▸ **EXERCISE PROMPT**:
In the copy, include no pictures. Reproduce the rest of the entries exactly.

▸ **Records excerpted from a collection**:
_ _ _ _ _ _ _

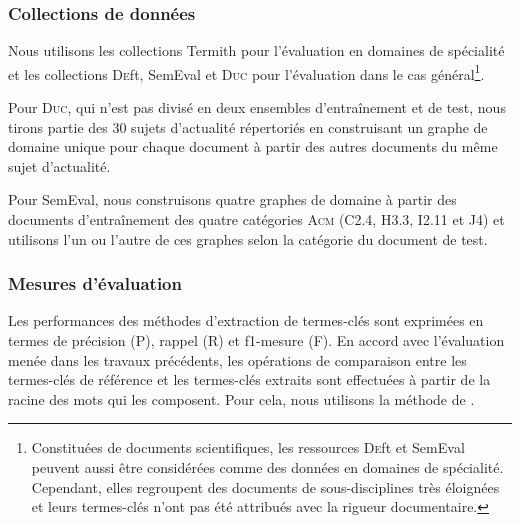      \subsubsection{Collections de données}
      \label{subsubsec:main-domain_specific_keyphrase_annotation-supervised_automatic_keyphrase_annotation-evaluation-evaluation_data}
        Nous utilisons les collections Termith pour l'évaluation en domaines de
        spécialité et les collections \textsc{De}ft, SemEval et \textsc{Duc}
        pour l'évaluation dans le cas général\footnote{Constituées de documents
        scientifiques, les ressources \textsc{De}ft et SemEval peuvent aussi
        être considérées comme des données en domaines de spécialité.
        Cependant, elles regroupent des documents de sous-disciplines très
        éloignées et leurs termes-clés n'ont pas été attribués avec la rigueur
        documentaire.}.
        
        Pour \textsc{Duc}, qui n'est pas divisé en deux ensembles d'entraînement
        et de test, nous tirons partie des 30 sujets d'actualité répertoriés en
        construisant un graphe \og{}de domaine\fg{} unique pour chaque document
        à partir des autres documents du même sujet d'actualité.
        
        Pour SemEval, nous construisons quatre graphes de domaine à partir des
        documents d'entraînement des quatre catégories \textsc{Acm} (C2.4, H3.3,
        I2.11 et J4) et utilisons l'un ou l'autre de ces graphes selon la
        catégorie du document de test. 
      
      \subsubsection{Mesures d'évaluation}
      \label{subsubsec:main-domain_specific_keyphrase_annotation-supervised_automatic_keyphrase_annotation-evaluation-evaluation_measures}
        Les performances des méthodes d'extraction de termes-clés sont exprimées
        en termes de précision (P), rappel (R) et f1-mesure (F). En
        accord avec l'évaluation menée dans les travaux précédents, les
        opérations de comparaison entre les termes-clés de référence et les
        termes-clés extraits sont effectuées à partir de la racine des mots qui
        les composent. Pour cela, nous utilisons la méthode de
        .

_ _ _ _ _ _ _

▸ **RESPONSE FOR THIS EXERCISE**:
      \subsubsection{Collections de données}
      \label{subsubsec:main-domain_specific_keyphrase_annotation-supervised_automatic_keyphrase_annotation-evaluation-evaluation_data}
        Nous utilisons les collections Termith pour l'évaluation en domaines de
        spécialité et les collections \textsc{De}ft, SemEval et \textsc{Duc}
        pour l'évaluation dans le cas général\footnote{Constituées de documents
        scientifiques, les ressources \textsc{De}ft et SemEval peuvent aussi
        être considérées comme des données en domaines de spécialité.
        Cependant, elles regroupent des documents de sous-disciplines très
        éloignées et leurs termes-clés n'ont pas été attribués avec la rigueur
        documentaire.}.
        
        Pour \textsc{Duc}, qui n'est pas divisé en deux ensembles d'entraînement
        et de test, nous tirons partie des 30 sujets d'actualité répertoriés en
        construisant un graphe \og{}de domaine\fg{} unique pour chaque document
        à partir des autres documents du même sujet d'actualité.
        
        Pour SemEval, nous construisons quatre graphes de domaine à partir des
        documents d'entraînement des quatre catégories \textsc{Acm} (C2.4, H3.3,
        I2.11 et J4) et utilisons l'un ou l'autre de ces graphes selon la
        catégorie du document de test. 
      
      \subsubsection{Mesures d'évaluation}
      \label{subsubsec:main-domain_specific_keyphrase_annotation-supervised_automatic_keyphrase_annotation-evaluation-evaluation_measures}
        Les performances des méthodes d'extraction de termes-clés sont exprimées
        en termes de précision (P), rappel (R) et f1-mesure (F). En
        accord avec l'évaluation menée dans les travaux précédents, les
        opérations de comparaison entre les termes-clés de référence et les
        termes-clés extraits sont effectuées à partir de la racine des mots qui
        les composent. Pour cela, nous utilisons la méthode de
        .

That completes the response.